Mary Celestia is a wreck with historical significance to the United Kingdom, where she was built, Bermuda, where she operated out of and where she wrecked, and the United States, where she ran to as a blockade runner during the U.S. Civil War. For the NOAA team, Mary Celestia had special importance. The joint heritage represented by this wreck is a direct link to NOAA’s Monitor National Marine Sanctuary in North Carolina and NOAA’s work to document and better understand and share the stories of the shipwrecks near the wreck of Monitor that speak to the Civil War, World War II, and the shipping that for centuries has been linked to this section of coast, an area known as the “Graveyard of the Atlantic.”
“The ocean is a vast repository of human history, some of it encompassed in marine protected areas and sanctuaries.
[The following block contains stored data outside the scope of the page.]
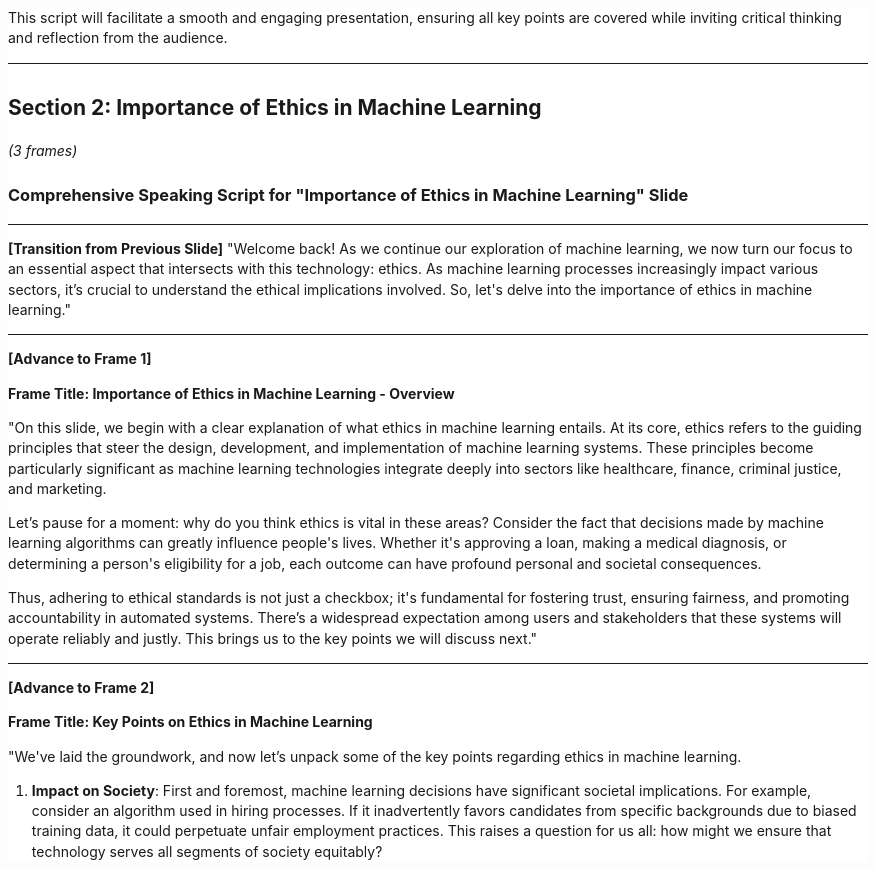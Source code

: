 This script will facilitate a smooth and engaging presentation, ensuring all key points are covered while inviting critical thinking and reflection from the audience.

---

## Section 2: Importance of Ethics in Machine Learning
*(3 frames)*

### Comprehensive Speaking Script for "Importance of Ethics in Machine Learning" Slide

---

**[Transition from Previous Slide]**
"Welcome back! As we continue our exploration of machine learning, we now turn our focus to an essential aspect that intersects with this technology: ethics. As machine learning processes increasingly impact various sectors, it’s crucial to understand the ethical implications involved. So, let's delve into the importance of ethics in machine learning."

---

**[Advance to Frame 1]**

**Frame Title: Importance of Ethics in Machine Learning - Overview**

"On this slide, we begin with a clear explanation of what ethics in machine learning entails. At its core, ethics refers to the guiding principles that steer the design, development, and implementation of machine learning systems. These principles become particularly significant as machine learning technologies integrate deeply into sectors like healthcare, finance, criminal justice, and marketing. 

Let’s pause for a moment: why do you think ethics is vital in these areas? Consider the fact that decisions made by machine learning algorithms can greatly influence people's lives. Whether it's approving a loan, making a medical diagnosis, or determining a person's eligibility for a job, each outcome can have profound personal and societal consequences.

Thus, adhering to ethical standards is not just a checkbox; it's fundamental for fostering trust, ensuring fairness, and promoting accountability in automated systems. There’s a widespread expectation among users and stakeholders that these systems will operate reliably and justly. This brings us to the key points we will discuss next."

---

**[Advance to Frame 2]**

**Frame Title: Key Points on Ethics in Machine Learning**

"We've laid the groundwork, and now let’s unpack some of the key points regarding ethics in machine learning.

1. **Impact on Society**: First and foremost, machine learning decisions have significant societal implications. For example, consider an algorithm used in hiring processes. If it inadvertently favors candidates from specific backgrounds due to biased training data, it could perpetuate unfair employment practices. This raises a question for us all: how might we ensure that technology serves all segments of society equitably?
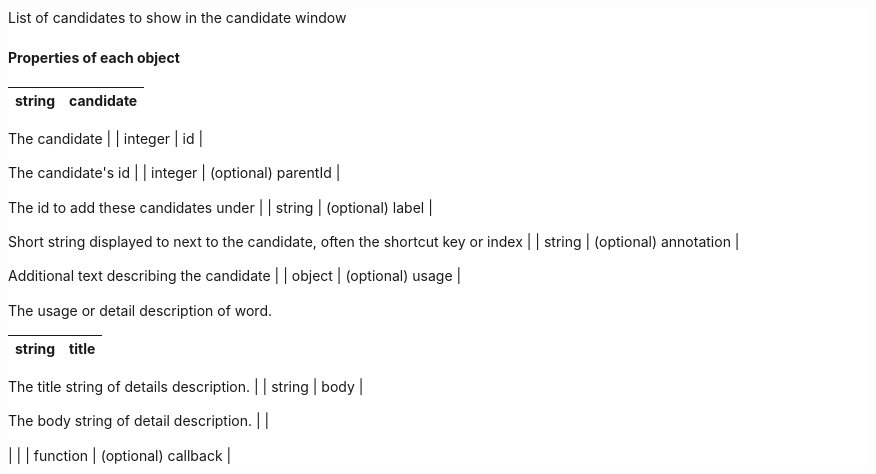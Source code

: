 List of candidates to show in the candidate window

#### Properties of each object

<dl>

<div>

| string | candidate | 
|---|---|

The candidate
 |
| integer | id | 

The candidate's id
 |
| integer | <span class="optional">(optional)</span> parentId | 

The id to add these candidates under
 |
| string | <span class="optional">(optional)</span> label | 

Short string displayed to next to the candidate, often the shortcut key or index
 |
| string | <span class="optional">(optional)</span> annotation | 

Additional text describing the candidate
 |
| object | <span class="optional">(optional)</span> usage | 

The usage or detail description of word.

| string | title | 
|---|---|

The title string of details description.
 |
| string | body | 

The body string of detail description.
 |
 |

</div>

</dl>
 |
 |
| function | <span class="optional">(optional)</span> callback |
Our team was pleased to join this project to help protect and interpret our joint heritage that links this protected shipwreck sites in Bermuda to Wilmington, North Carolina and our nearby sanctuary.” said Dr. Delgado. “After undergoing laboratory analysis and preservation treatment, the wine and our other finds will tell their story to Bermudians and the rest of the world thanks to modern science.” The excavation also yielded the remains of leather shoes, rope, a hairbrush and the wooden form for a shoe. After clearing the bow and documenting the fragile wooden structure inside this area of the ship, the team replaced the sand to preserve the wood inside the now empty compartment. The artifacts are in the conservation laboratory at the National Museum of Bermuda where the effort will shift to further study and preservation treatment.
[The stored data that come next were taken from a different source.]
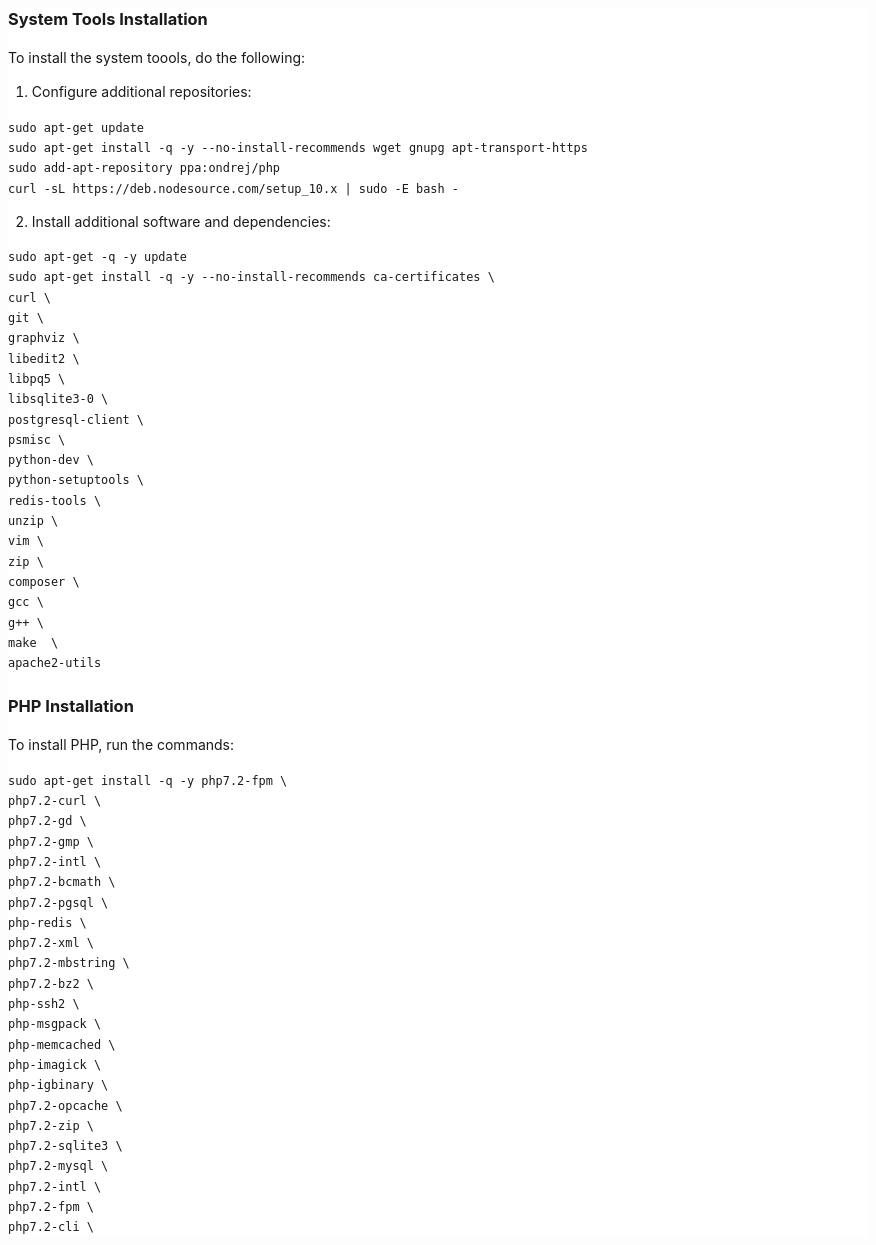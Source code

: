 ### System Tools Installation

To install the system toools, do the following:

1. Configure additional repositories:

```shell
sudo apt-get update
sudo apt-get install -q -y --no-install-recommends wget gnupg apt-transport-https
sudo add-apt-repository ppa:ondrej/php
curl -sL https://deb.nodesource.com/setup_10.x | sudo -E bash -
```

2. Install additional software and dependencies:

```shell
sudo apt-get -q -y update
sudo apt-get install -q -y --no-install-recommends ca-certificates \
curl \
git \
graphviz \
libedit2 \
libpq5 \
libsqlite3-0 \
postgresql-client \
psmisc \
python-dev \
python-setuptools \
redis-tools \
unzip \
vim \
zip \
composer \
gcc \
g++ \
make  \
apache2-utils
```

### PHP Installation
To install PHP, run the commands:

```shell
sudo apt-get install -q -y php7.2-fpm \
php7.2-curl \
php7.2-gd \
php7.2-gmp \
php7.2-intl \
php7.2-bcmath \
php7.2-pgsql \
php-redis \
php7.2-xml \
php7.2-mbstring \
php7.2-bz2 \
php-ssh2 \
php-msgpack \
php-memcached \
php-imagick \
php-igbinary \
php7.2-opcache \
php7.2-zip \
php7.2-sqlite3 \
php7.2-mysql \
php7.2-intl \
php7.2-fpm \
php7.2-cli \
```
This discovery in the bow of the Mary Celestia has yielded a long-lost secret in a box of wine stashed away from the ship’s cargo– a cargo at the time said to be nothing more than tinned meats. It compels researchers and scientists to take another look at the historical narrative surrounding one of Bermuda’s most iconic dive sites. Mary Celestia is a compelling reminder of how the shattered iron bones of a wreck ravaged by time and elements can still connect us to the people of events of long ago. “I wonder who left that crate in the bow,” commented Dr. Rissolo, “and why. “ That question may forever remain unanswered. But what is clear is that while Mary Celestia may have yielded one of her secrets, she retains others in the form of questions about what type of wine is inside the bottles and where it came from. Scientists will now seek to answer those questions.
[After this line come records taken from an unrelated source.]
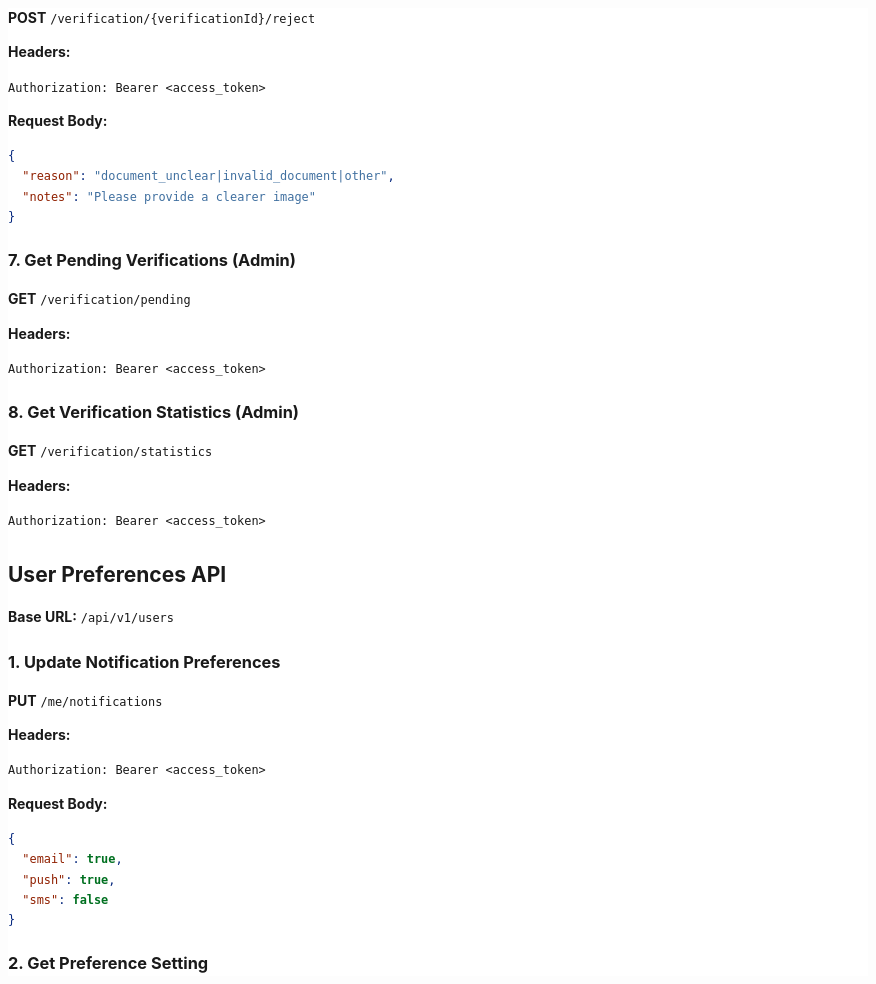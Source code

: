 **POST** `/verification/{verificationId}/reject`

**Headers:**
```
Authorization: Bearer <access_token>
```

**Request Body:**
```json
{
  "reason": "document_unclear|invalid_document|other",
  "notes": "Please provide a clearer image"
}
```

### 7. Get Pending Verifications (Admin)

**GET** `/verification/pending`

**Headers:**
```
Authorization: Bearer <access_token>
```

### 8. Get Verification Statistics (Admin)

**GET** `/verification/statistics`

**Headers:**
```
Authorization: Bearer <access_token>
```

## User Preferences API

**Base URL:** `/api/v1/users`

### 1. Update Notification Preferences

**PUT** `/me/notifications`

**Headers:**
```
Authorization: Bearer <access_token>
```

**Request Body:**
```json
{
  "email": true,
  "push": true,
  "sms": false
}
```

### 2. Get Preference Setting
This project is being filmed by LookBermuda/LookFilms as part of their upcoming film about the Mary-Celestia and Blockade Running. As well as being broadcast in Bermuda and the US the film will be made available to the island schools via the LookBermuda Educational Media Foundation. Jean-Pierre Rouja from LookBermuda says: “This is by far our largest project to date for which we assembled a team from Bermuda, the US and the UK and captured incredible underwater footage which will really showcase this wreck and diving in Bermuda.”